Advantages of a self-sufficient, integrated hydrogen production chain in one unit

By integrating energy production on the floating hydrogen generator, the system is completely independent of the availability of other technologies or conditions that cannot be influenced, such as the availability of surplus green electricity.

The concept of the self-sufficient floating hydrogen generator is highly scalable: the number of units deployed is limited only by the available suitable sea areas and, if deployed worldwide, would be technically capable of meeting a large part of the demand for green hydrogen in a cost-effective manner. The self-sufficient energy supply provided by the integrated wind turbine ensures the constant availability of renewable electricity. The required amount of water is also always available thanks to the seawater desalination plant.

There is no need for grid connections, large transformer platforms or submarine cables. The floating hydrogen generation unit is simply anchored to the seabed with conventional mooring lines, minimising the impact on the environment.

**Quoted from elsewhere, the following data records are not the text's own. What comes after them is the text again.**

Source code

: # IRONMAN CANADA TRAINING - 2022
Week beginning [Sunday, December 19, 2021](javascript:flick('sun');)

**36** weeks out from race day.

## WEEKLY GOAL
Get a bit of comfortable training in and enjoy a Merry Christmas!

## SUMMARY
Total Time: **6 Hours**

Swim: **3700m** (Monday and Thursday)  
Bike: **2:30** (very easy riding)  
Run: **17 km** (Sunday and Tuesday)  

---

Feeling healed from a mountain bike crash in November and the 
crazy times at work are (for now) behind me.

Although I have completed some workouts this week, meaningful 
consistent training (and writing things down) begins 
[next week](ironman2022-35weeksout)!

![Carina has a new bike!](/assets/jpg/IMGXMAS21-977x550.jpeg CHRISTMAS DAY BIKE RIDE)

The overall objectives of the planned project are the planning of a prototype for a self-sufficient offshore hydrogen generation unit with a nominal output of 5 MW, its upscaling to 15 MW and the preliminary planning of a hydrogen farm in European sea areas. At the end of the project, the following goals, among others, should be achieved from an economic perspective:

  • Development of a complete plant design for the production of hydrogen, bonding to a LOHC and refueling of tankers.
  • Completion of the necessary planning documents for the production of the 5 MW prototype of the hydrogen production unit in the German EEZ

  • Preparation of certification

  • Scaling of the prototype to a nominal capacity of 15 MW

  • Development of a hydrogen farm layout for a European site and planning of the logistics for transport to the hydrogen metropolis of Hamburg, see Figure 1.

The institutions and companies involved in the ProHyGen research project are Hamburg University of Technology (TUHH), Friedrich-Alexander University Erlangen-Nuremberg (FAU), CRUSE Offshore GmbH and RENK GmbH. Associated partners are H&R GmbH & Co.KGaA., Hamburg, Korean Register Co., Busan and HanmiGlobal Co., Ltd., Seoul. TUHH is coordinating the project.

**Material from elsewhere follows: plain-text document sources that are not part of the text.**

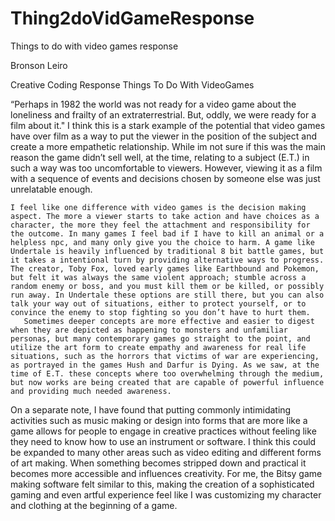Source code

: # Thing2doVidGameResponse
Things to do with video games response

Bronson Leiro 

Creative Coding Response              Things To Do With VideoGames

“Perhaps in 1982 the world was not ready for a video game about
the loneliness and frailty of an extraterrestrial. But, oddly, we
were ready for a film about it."
I think this is a stark example of the potential that video games have over film as a way to put the viewer in the position of the subject and create a more empathetic relationship. While im not sure if this was the main reason the game didn’t sell well, at the time, relating to a subject (E.T.) in such a way was too uncomfortable to viewers. However,  viewing it as a film with a sequence of events and decisions chosen by someone else was just unrelatable enough.

	I feel like one difference with video games is the decision making aspect. The more a viewer starts to take action and have choices as a character, the more they feel the attachment and responsibility for the outcome. In many games I feel bad if I have to kill an animal or a helpless npc, and many only give you the choice to harm. A game like Undertale is heavily influenced by traditional 8 bit battle games, but it takes a intentional turn by providing alternative ways to progress. The creator, Toby Fox, loved early games like Earthbound and Pokemon, but felt it was always the same violent approach; stumble across a random enemy or boss, and you must kill them or be killed, or possibly run away. In Undertale these options are still there, but you can also talk your way out of situations, either to protect yourself, or to convince the enemy to stop fighting so you don’t have to hurt them. 
       Sometimes deeper concepts are more effective and easier to digest when they are depicted as happening to monsters and unfamiliar personas, but many contemporary games go straight to the point, and utilize the art form to create empathy and awareness for real life situations, such as the horrors that victims of war are experiencing, as portrayed in the games Hush and Darfur is Dying. As we saw, at the time of E.T. these concepts where too overwhelming through the medium, but now works are being created that are capable of powerful influence and providing much needed awareness.

On a separate note, I have found that putting commonly intimidating activities such as music making or design into forms that are more like a game allows for people to engage in creative practices without feeling like they need to know how to use an instrument or software. I think this could be expanded to many other areas such as video editing and different forms of art making. When something becomes stripped down and practical it becomes more accessible and influences creativity. For me, the Bitsy game making software felt similar to this, making the creation of a sophisticated gaming and even artful experience feel like I was customizing my character and clothing at the beginning of a game.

 The TUHH sub-project aims to optimise the hydrostatic and hydrodynamic behaviour of the platform and to investigate the behaviour of the LOHC in the moving system.

 For the optimisation, the simulation method panMARE will be extended. This is a panel method in which the plant is represented by surface elements. Of particular interest in the investigation is the displacement of the LOHC between the tanks, which can have an influence on the motion behaviour of the whole plant. Based on the simulation results, recommendations for the layout of the LOHC tanks will be developed in order to optimise the floating position and stability. The dynamic behaviour of the entire system under extreme conditions and the influence of damage events will also be investigated. During the refuelling process with LOHC, large and relatively rapid changes in the floating position can occur, under which the system must continue to operate. With the help of the numerical model to be developed, the system will be scaled up to a nominal power of 15 MW from a hydrodynamic point of view.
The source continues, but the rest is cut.